Proton multiple-quantum N.M.R. spectroscopy was used to investigate the anisotropic ordering in a magnetic field and molecular structure for the nematic phase of 4-cyano-4′-n-pentyl-d₁₁-biphenyl (5CB-d₁₁). The multiple-quantum spectra exhibit a greater resolution of line splittings than the conventional single-quantum Fourier transform N.M.R. spectrum of 5CB-d₁₁. This greatly simplifies a spectral analysis for the proton dipole-dipole coupling constants. Splittings among the five-, six-, and seven-quantum spectra are used to obtain the biphenyl proton couplings for 5CB-d₁₁. Two models for the biphenyl symmetry are considered in the analysis. In one model (D ₄ symmetry), the two phenyl rings are assumed to be equivalent. In the other model (D ₂ symmetry), the rings are inequivalent by virtue of structural or motional differences between them.
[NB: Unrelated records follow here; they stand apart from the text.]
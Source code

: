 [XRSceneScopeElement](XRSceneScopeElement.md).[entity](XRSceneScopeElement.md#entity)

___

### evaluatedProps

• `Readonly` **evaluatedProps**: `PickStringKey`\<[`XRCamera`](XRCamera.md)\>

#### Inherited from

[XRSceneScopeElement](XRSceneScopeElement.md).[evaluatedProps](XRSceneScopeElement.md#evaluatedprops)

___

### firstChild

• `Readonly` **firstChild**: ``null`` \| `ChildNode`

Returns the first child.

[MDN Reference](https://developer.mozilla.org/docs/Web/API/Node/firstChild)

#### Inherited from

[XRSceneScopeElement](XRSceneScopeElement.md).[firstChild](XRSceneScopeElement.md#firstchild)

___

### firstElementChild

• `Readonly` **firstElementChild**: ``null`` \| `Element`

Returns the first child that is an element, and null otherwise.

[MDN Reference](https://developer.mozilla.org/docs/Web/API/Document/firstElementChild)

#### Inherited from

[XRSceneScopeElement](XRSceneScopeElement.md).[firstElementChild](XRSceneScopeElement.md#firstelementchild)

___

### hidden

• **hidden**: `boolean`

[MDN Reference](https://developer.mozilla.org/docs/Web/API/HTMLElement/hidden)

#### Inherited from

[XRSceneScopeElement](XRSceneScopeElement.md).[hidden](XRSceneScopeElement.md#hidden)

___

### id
Both models produce acceptable fits to the splittings assigned from the experimental spectra. However, we conclude that the spectra cannot be used to make a choice between D ₂ and D ₄ symmetry for the biphenyl group of 5CB-d₁₁. The proton dipolar couplings obtained in both cases are used to derive values for internuclear distances and the biphenyl order parameters. The D ₄ symmetry dipolar couplings produce the most reasonable structural description of the biphenyl unit in which the phenyl ring geometry is close to that of benzene. The angle of twist between the ring planes is determined to be 30 ± 2°. The order parameters from the D ₄ symmetry analysis are in good agreement with results reported by others for the same liquid crystal but with a higher degree of deuterium substitution. Possible causes for experimentally observed seven-quantum splittings that are not predicted by the symmetry model are discussed.